Mme Martine Aubry, ministre de l'emploi et de la solidarité. Je voudrais redire ce que j'ai déjà dit tout à l'heure : il est facile de demander le service minimum quand on n'a plus la capacité de le faire voter ! Vous n'avez jamais défendu cette thèse lorsque vous étiez au pouvoir car vous saviez que le service minimum est inapplicable.
M. Raymond Courrière. Très bien !
Mme Martine Aubry, ministre de l'emploi et de la solidarité.
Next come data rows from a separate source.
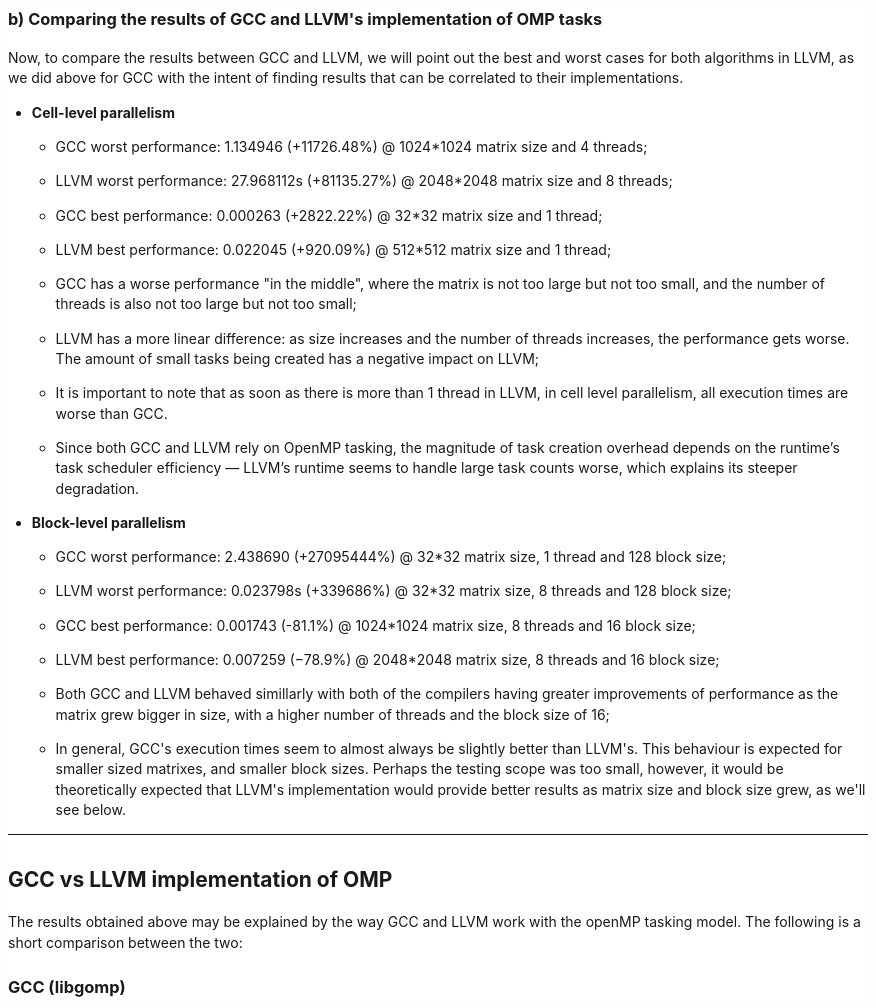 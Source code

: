 ### **b) Comparing the results of GCC and LLVM's implementation of OMP tasks**

Now, to compare the results between GCC and LLVM, we will point out the best and worst cases for both algorithms in LLVM, as we did above for GCC with the intent of finding results that can be correlated to their implementations.

* **Cell-level parallelism**

    * GCC worst performance: 1.134946 (+11726.48%) @ 1024*1024 matrix size and 4 threads;

    * LLVM worst performance: 27.968112s (+81135.27%) @ 2048*2048 matrix size and 8 threads;

    * GCC best performance: 0.000263 (+2822.22%) @ 32*32 matrix size and 1 thread;

    * LLVM best performance: 0.022045 (+920.09%) @ 512*512 matrix size and 1 thread;

    * GCC has a worse performance "in the middle", where the matrix is not too large but not too small, and the number of threads is also not too large but not too small;

    * LLVM has a more linear difference: as size increases and the number of threads increases, the performance gets worse. The amount of small tasks being created has a negative impact on LLVM;

    * It is important to note that as soon as there is more than 1 thread in LLVM, in cell level parallelism, all execution times are worse than GCC.

    * Since both GCC and LLVM rely on OpenMP tasking, the magnitude of task creation overhead depends on the runtime’s task scheduler efficiency — LLVM’s runtime seems to handle large task counts worse, which explains its steeper degradation.

* **Block-level parallelism**

    * GCC worst performance: 2.438690 (+27095444%) @ 32*32 matrix size, 1 thread and 128 block size;

    * LLVM worst performance: 0.023798s (+339686%) @ 32*32 matrix size, 8 threads and 128 block size;

    * GCC best performance: 0.001743 (-81.1%) @ 1024*1024 matrix size, 8 threads and 16 block size;

    * LLVM best performance: 0.007259 (−78.9%) @ 2048*2048 matrix size, 8 threads and 16 block size;

    * Both GCC and LLVM behaved simillarly with both of the compilers having greater improvements of performance as the matrix grew bigger in size, with a higher number of threads and the block size of 16;

    * In general, GCC's execution times seem to almost always be slightly better than LLVM's. This behaviour is expected for smaller sized matrixes, and smaller block sizes. Perhaps the testing scope was too small, however, it would be theoretically expected that LLVM's implementation would provide better results as matrix size and block size grew, as we'll see below.

----

## GCC vs LLVM implementation of OMP

The results obtained above may be explained by the way GCC and LLVM work with the openMP tasking model. The following is a short comparison between the two:

### GCC (libgomp)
Je me réjouis d'ailleurs d'avoir entendu M. Jean-Pierre Fourcade déclarer hier sur Europe 1, après avoir déposé une proposition de loi en 1992, qu'il avait changé de position depuis car il savait très bien, et je le cite, que « ce n'était pas une bonne approche du problème et qu'il ne fallait pas agiter la notion de service minimum alors que le service minimum est quelque chose de très difficile en matière de transports ».
M. Raymond Courrière. Très bien !
Mme Martine Aubry, ministre de l'emploi et de la solidarité. La vérité, monsieur le sénateur, c'est, dans ce domaine comme dans d'autres, qu'il revient à la négociation d'apporter la solution.
M. Raymond Courrière. Très bien !
Mme Martine Aubry, ministre de l'emploi et de la solidarité. M. Jean-Claude Gayssot a conscience, comme l'ensemble du Gouvernement, des désagréments qu'apporte la grève de la SNCF aux usagers.
M. le ministre des transports en a appelé à la responsabilité de tous. Je crois, comme lui, que c'est par la négociation, comme à la RATP, comme à EDF, qu'à la SNCF nous trouverons effectivement les moyens de permettre un droit de grève qui porte le moins d'atteintes possible à la continuité du service public.
Je préfère poser la question ainsi, pour la régler autrement que par des boutades qui n'ont pas de raison d'être sur une question aussi sérieuse. (Applaudissements sur les travées socialistes ainsi que sur celles du groupe communiste républicain et citoyen.)
(M. Jacques Valade remplace M. Christian Poncelet au fauteuil de la présidence.)